Top of INPUT MATERIAL

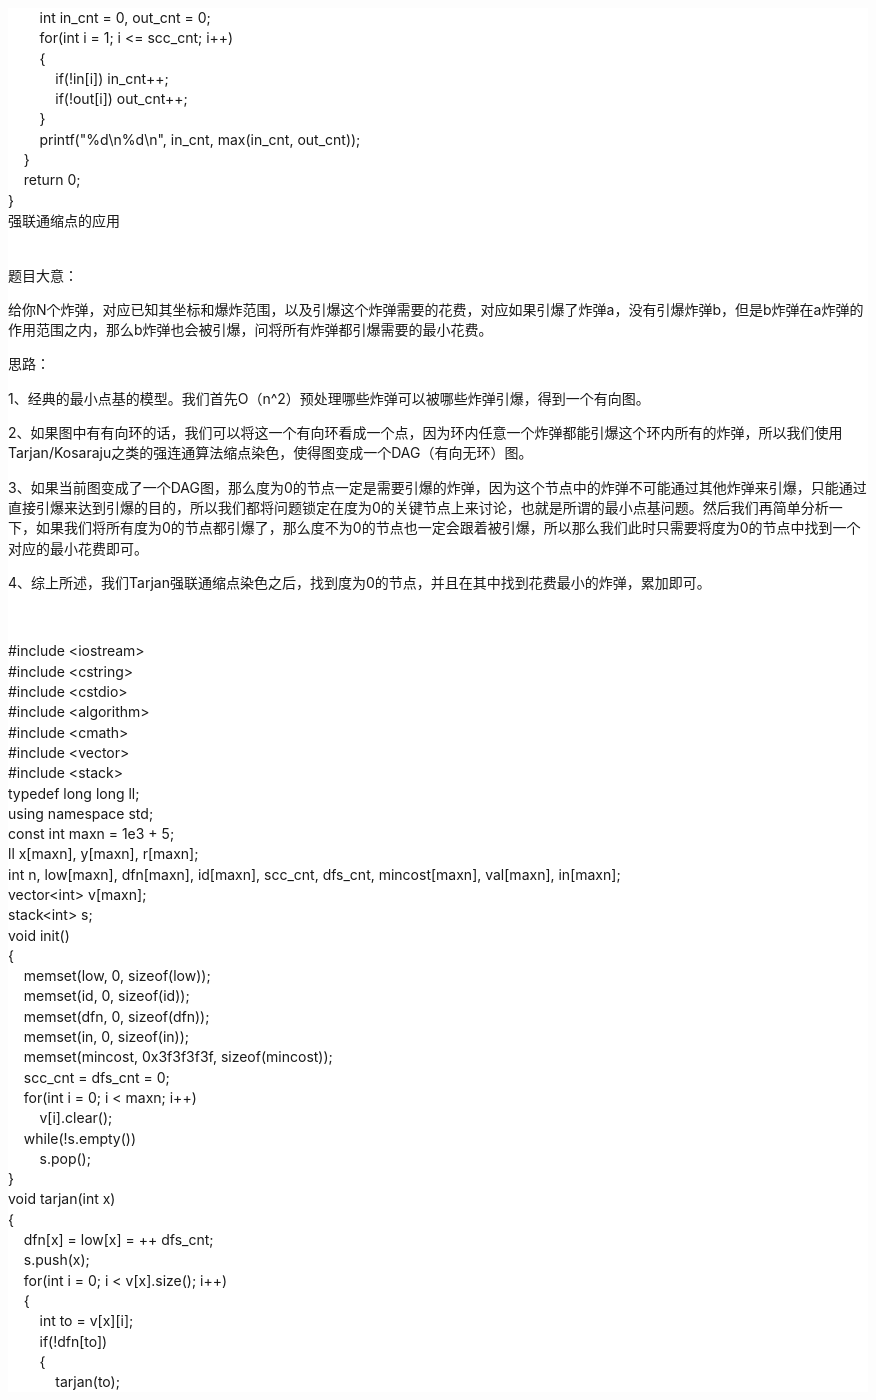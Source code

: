         int in_cnt = 0, out_cnt = 0;  <br/>
        for(int i = 1; i &lt;= scc_cnt; i++)  <br/>
        {  <br/>
            if(!in[i]) in_cnt++;  <br/>
            if(!out[i]) out_cnt++;  <br/>
        }  <br/>
        printf("%d\n%d\n", in_cnt, max(in_cnt, out_cnt));  <br/>
    }  <br/>
    return 0;  <br/>
}  <br/>
强联通缩点的应用<br/>
 

题目大意：

给你N个炸弹，对应已知其坐标和爆炸范围，以及引爆这个炸弹需要的花费，对应如果引爆了炸弹a，没有引爆炸弹b，但是b炸弹在a炸弹的作用范围之内，那么b炸弹也会被引爆，问将所有炸弹都引爆需要的最小花费。

思路：

1、经典的最小点基的模型。我们首先O（n^2）预处理哪些炸弹可以被哪些炸弹引爆，得到一个有向图。

2、如果图中有有向环的话，我们可以将这一个有向环看成一个点，因为环内任意一个炸弹都能引爆这个环内所有的炸弹，所以我们使用Tarjan/Kosaraju之类的强连通算法缩点染色，使得图变成一个DAG（有向无环）图。

3、如果当前图变成了一个DAG图，那么度为0的节点一定是需要引爆的炸弹，因为这个节点中的炸弹不可能通过其他炸弹来引爆，只能通过直接引爆来达到引爆的目的，所以我们都将问题锁定在度为0的关键节点上来讨论，也就是所谓的最小点基问题。然后我们再简单分析一下，如果我们将所有度为0的节点都引爆了，那么度不为0的节点也一定会跟着被引爆，所以那么我们此时只需要将度为0的节点中找到一个对应的最小花费即可。

4、综上所述，我们Tarjan强联通缩点染色之后，找到度为0的节点，并且在其中找到花费最小的炸弹，累加即可。

 

#include &lt;iostream&gt;  <br/>
#include &lt;cstring&gt;  <br/>
#include &lt;cstdio&gt;  <br/>
#include &lt;algorithm&gt;  <br/>
#include &lt;cmath&gt;  <br/>
#include &lt;vector&gt;  <br/>
#include &lt;stack&gt;  <br/>
typedef long long ll;  <br/>
using namespace std;  <br/>
const int maxn = 1e3 + 5;  <br/>
ll x[maxn], y[maxn], r[maxn];  <br/>
int n, low[maxn], dfn[maxn], id[maxn], scc_cnt, dfs_cnt, mincost[maxn], val[maxn], in[maxn];  <br/>
vector&lt;int&gt; v[maxn];  <br/>
stack&lt;int&gt; s;  <br/>
void init()  <br/>
{  <br/>
    memset(low, 0, sizeof(low));  <br/>
    memset(id, 0, sizeof(id));  <br/>
    memset(dfn, 0, sizeof(dfn));  <br/>
    memset(in, 0, sizeof(in));  <br/>
    memset(mincost, 0x3f3f3f3f, sizeof(mincost));  <br/>
    scc_cnt = dfs_cnt = 0;  <br/>
    for(int i = 0; i &lt; maxn; i++)  <br/>
        v[i].clear();  <br/>
    while(!s.empty())  <br/>
        s.pop();  <br/>
}  <br/>
void tarjan(int x)  <br/>
{  <br/>
    dfn[x] = low[x] = ++ dfs_cnt;  <br/>
    s.push(x);  <br/>
    for(int i = 0; i &lt; v[x].size(); i++)  <br/>
    {  <br/>
        int to = v[x][i];  <br/>
        if(!dfn[to])  <br/>
        {  <br/>
            tarjan(to);  <br/>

Bottom of INPUT MATERIAL

## ASSIGNED TASK
Output the lines of the records above exactly as they appear, from the line containing "return 0;  <br/>" through the line containing "3、如果当前图变成了一个DA".

## RESPONSE TO THIS TASK
    return 0;  <br/>
}  <br/>
强联通缩点的应用<br/>
 

题目大意：

给你N个炸弹，对应已知其坐标和爆炸范围，以及引爆这个炸弹需要的花费，对应如果引爆了炸弹a，没有引爆炸弹b，但是b炸弹在a炸弹的作用范围之内，那么b炸弹也会被引爆，问将所有炸弹都引爆需要的最小花费。

思路：

1、经典的最小点基的模型。我们首先O（n^2）预处理哪些炸弹可以被哪些炸弹引爆，得到一个有向图。

2、如果图中有有向环的话，我们可以将这一个有向环看成一个点，因为环内任意一个炸弹都能引爆这个环内所有的炸弹，所以我们使用Tarjan/Kosaraju之类的强连通算法缩点染色，使得图变成一个DAG（有向无环）图。

3、如果当前图变成了一个DAG图，那么度为0的节点一定是需要引爆的炸弹，因为这个节点中的炸弹不可能通过其他炸弹来引爆，只能通过直接引爆来达到引爆的目的，所以我们都将问题锁定在度为0的关键节点上来讨论，也就是所谓的最小点基问题。然后我们再简单分析一下，如果我们将所有度为0的节点都引爆了，那么度不为0的节点也一定会跟着被引爆，所以那么我们此时只需要将度为0的节点中找到一个对应的最小花费即可。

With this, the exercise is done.